Ketika Menteri Penerangan Papua Nugini berkunjung ke Indonesia pada 1968, mendapat sambutan yang hangat oleh Boediardjo yang saat itu menjabat Menteri Penerangan RI.
Acara khusus untuk memberikan jamuan makan malam pun digelar di salah satu gedung milik Kedutaan Besar Australia untuk menghormati Menteri Penerangan Papua Nugini itu.
Seperti biasa jamuan makan malam itu dilengkapi minuman bir dan Boediardjo pun berbincang akrab dengan Menteri Penerangan Papua Nugini itu.
Tapi karena tampaknya kebanyakan minum bir dan mulai agak mabuk, Menteri Penerangan Papua kemudian mengajak Boediardjo masuk kamar kecil untuk buang air kecil sambil terus mengobrol.
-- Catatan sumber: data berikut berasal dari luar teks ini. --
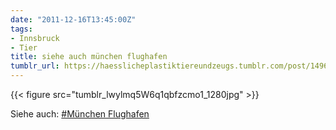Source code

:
 ```yaml
---
date: "2011-12-16T13:45:00Z"
tags:
- Innsbruck
- Tier
title: siehe auch münchen flughafen
tumblr_url: https://haesslicheplastiktiereundzeugs.tumblr.com/post/14968321898/siehe-auch-m%C3%BCnchen-flughafen
---
```

{{< figure src="tumblr_lwylmq5W6q1qbfzcmo1_1280jpg" >}} 

Siehe auch: [#München Flughafen](http://haesslicheplastiktiereundzeugs.tumblr.com/tagged/M%C3%BCnchen%20Flughafen)


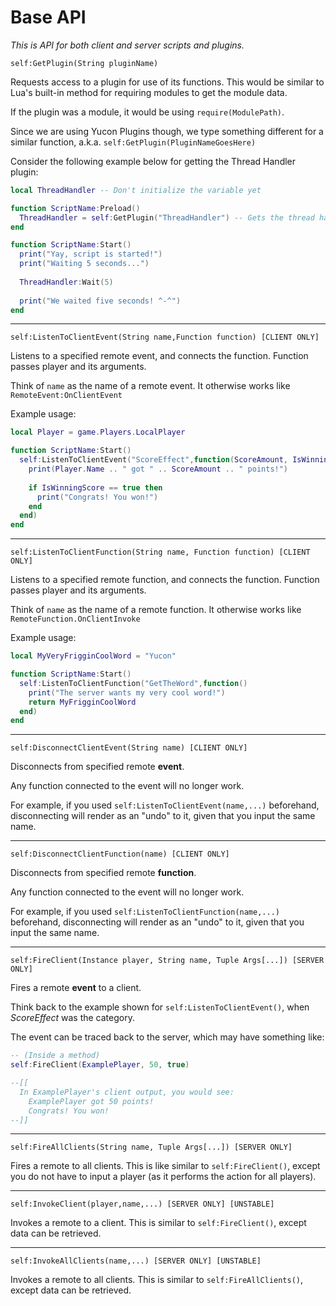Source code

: # Base API
*This is API for both client and server scripts and plugins.*

`self:GetPlugin(String pluginName)`

Requests access to a plugin for use of its functions.
This would be similar to Lua's built-in method for requiring modules to get the module data.

If the plugin was a module, it would be using `require(ModulePath)`.

Since we are using Yucon Plugins though, we type something different for a similar function, a.k.a. `self:GetPlugin(PluginNameGoesHere)`

Consider the following example below for getting the Thread Handler plugin:
```lua
local ThreadHandler -- Don't initialize the variable yet

function ScriptName:Preload()
  ThreadHandler = self:GetPlugin("ThreadHandler") -- Gets the thread handler plugin
end

function ScriptName:Start()
  print("Yay, script is started!")
  print("Waiting 5 seconds...")
  
  ThreadHandler:Wait(5)
  
  print("We waited five seconds! ^-^")
end
```

---

`self:ListenToClientEvent(String name,Function function) [CLIENT ONLY]`

Listens to a specified remote event, and connects the function. Function passes player and its arguments.

Think of `name` as the name of a remote event. It otherwise works like `RemoteEvent:OnClientEvent`

Example usage:
```lua
local Player = game.Players.LocalPlayer

function ScriptName:Start()
  self:ListenToClientEvent("ScoreEffect",function(ScoreAmount, IsWinningScore)
    print(Player.Name .. " got " .. ScoreAmount .. " points!")
    
    if IsWinningScore == true then
      print("Congrats! You won!")
    end
  end)
end
```

---

`self:ListenToClientFunction(String name, Function function) [CLIENT ONLY]`

Listens to a specified remote function, and connects the function. Function passes player and its arguments.

Think of `name` as the name of a remote function. It otherwise works like `RemoteFunction.OnClientInvoke`

Example usage:
```lua
local MyVeryFrigginCoolWord = "Yucon"

function ScriptName:Start()
  self:ListenToClientFunction("GetTheWord",function()
    print("The server wants my very cool word!")
    return MyFrigginCoolWord
  end)
end
```

---

`self:DisconnectClientEvent(String name) [CLIENT ONLY]`

Disconnects from specified remote **event**.

Any function connected to the event will no longer work.

For example, if you used `self:ListenToClientEvent(name,...)` beforehand, disconnecting will render as an "undo" to it, given that you input the same name.

---

`self:DisconnectClientFunction(name) [CLIENT ONLY]`

Disconnects from specified remote **function**.

Any function connected to the event will no longer work.

For example, if you used `self:ListenToClientFunction(name,...)` beforehand, disconnecting will render as an "undo" to it, given that you input the same name.

---

`self:FireClient(Instance player, String name, Tuple Args[...]) [SERVER ONLY]`

Fires a remote **event** to a client.

Think back to the example shown for `self:ListenToClientEvent()`, when *ScoreEffect* was the category.

The event can be traced back to the server, which may have something like:

```lua
-- (Inside a method)
self:FireClient(ExamplePlayer, 50, true)

--[[
  In ExamplePlayer's client output, you would see:
    ExamplePlayer got 50 points!
    Congrats! You won!
--]]
```

---

`self:FireAllClients(String name, Tuple Args[...]) [SERVER ONLY]`

Fires a remote to all clients. This is like similar to `self:FireClient()`, except you do not have to input a player (as it performs the action for all players).

---

`self:InvokeClient(player,name,...) [SERVER ONLY] [UNSTABLE]`

Invokes a remote to a client. This is similar to `self:FireClient()`, except data can be retrieved.

---

`self:InvokeAllClients(name,...) [SERVER ONLY] [UNSTABLE]`

Invokes a remote to all clients. This is similar to `self:FireAllClients()`, except data can be retrieved.

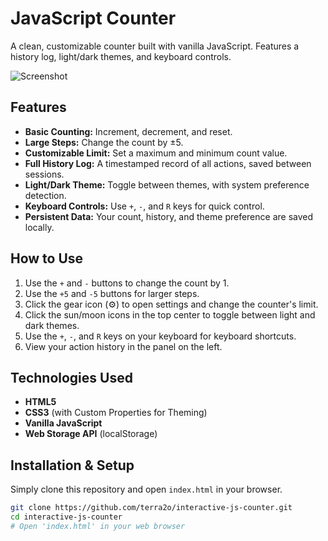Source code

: # JavaScript Counter

A clean, customizable counter built with vanilla JavaScript. Features a history log, light/dark themes, and keyboard controls.

![Screenshot]([https://via.placeholder.com/800x450?text=Screenshot+of+Counter+App](https://imgur.com/K5pShmG)) 

## Features

- **Basic Counting:** Increment, decrement, and reset.
- **Large Steps:** Change the count by ±5.
- **Customizable Limit:** Set a maximum and minimum count value.
- **Full History Log:** A timestamped record of all actions, saved between sessions.
- **Light/Dark Theme:** Toggle between themes, with system preference detection.
- **Keyboard Controls:** Use `+`, `-`, and `R` keys for quick control.
- **Persistent Data:** Your count, history, and theme preference are saved locally.

## How to Use

1.  Use the `+` and `-` buttons to change the count by 1.
2.  Use the `+5` and `-5` buttons for larger steps.
3.  Click the gear icon (⚙️) to open settings and change the counter's limit.
4.  Click the sun/moon icons in the top center to toggle between light and dark themes.
5.  Use the `+`, `-`, and `R` keys on your keyboard for keyboard shortcuts.
6.  View your action history in the panel on the left.

## Technologies Used

- **HTML5**
- **CSS3** (with Custom Properties for Theming)
- **Vanilla JavaScript**
- **Web Storage API** (localStorage)

## Installation & Setup

Simply clone this repository and open `index.html` in your browser.

```bash
git clone https://github.com/terra2o/interactive-js-counter.git
cd interactive-js-counter
# Open 'index.html' in your web browser
```
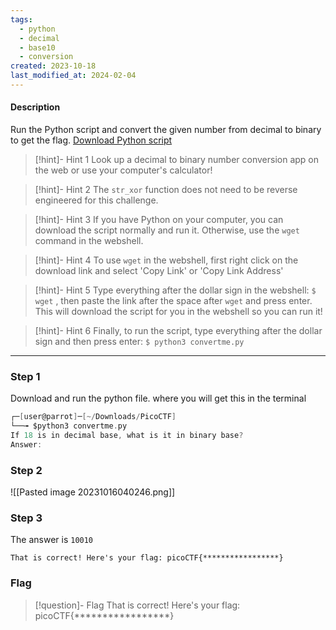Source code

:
 ```yaml
---
tags:
  - python
  - decimal
  - base10
  - conversion
created: 2023-10-18
last_modified_at: 2024-02-04
---
```

#### Description
Run the Python script and convert the given number from decimal to binary to get the flag. [Download Python script](https://artifacts.picoctf.net/c/23/convertme.py)


> [!hint]- Hint 1
> Look up a decimal to binary number conversion app on the web or use your computer's calculator!

> [!hint]- Hint 2
> The `str_xor` function does not need to be reverse engineered for this challenge.

> [!hint]- Hint 3
> If you have Python on your computer, you can download the script normally and run it. Otherwise, use the `wget` command in the webshell.

> [!hint]- Hint 4
> To use `wget` in the webshell, first right click on the download link and select 'Copy Link' or 'Copy Link Address'

> [!hint]- Hint 5
> Type everything after the dollar sign in the webshell: `$ wget` , then paste the link after the space after `wget` and press enter. This will download the script for you in the webshell so you can run it!

> [!hint]- Hint 6
> Finally, to run the script, type everything after the dollar sign and then press enter: `$ python3 convertme.py`


---

### Step 1
Download and run the python file. where you will get this in the terminal
```c
┌─[user@parrot]─[~/Downloads/PicoCTF]
└──╼ $python3 convertme.py 
If 18 is in decimal base, what is it in binary base?
Answer:
```

### Step 2
![[Pasted image 20231016040246.png]]

### Step 3
The answer is `10010` 
```plaintext
That is correct! Here's your flag: picoCTF{*****************}
```

### Flag
> [!question]- Flag
> That is correct! Here's your flag: picoCTF{*****************}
Sambil membuang air kecil, Menteri Penerangan Papua Nugini itu tiba-tiba berkata kepada Boediardjo, “Mengapa dinamai Irian Barat. Apakah nanti juga ada Irian Timur?” Maksud Menteri Penerangan Papua Nugini itu adalah jika Indonesia memiliki Irian Barat, jangan-jangan nanti juga menginginkan Irian Timur yang dalam kaitan penamaan itu yang dimaksud adalah Papua Nugini sendiri.
Menteri Boediardjo yang merasa disindir sekaligus memahami kekhawatiran Menteri Penerangan Papua Nugini itu kemudian menjamin bahwa Papua Nugini akan aman-aman saja.
Keesokan harinya Boediardjo langsung bertindak cepat dengan menemui Presiden Soeharto dan menyampaikan kekhawatiran Papua Nugini terkait penamaan Irian Barat.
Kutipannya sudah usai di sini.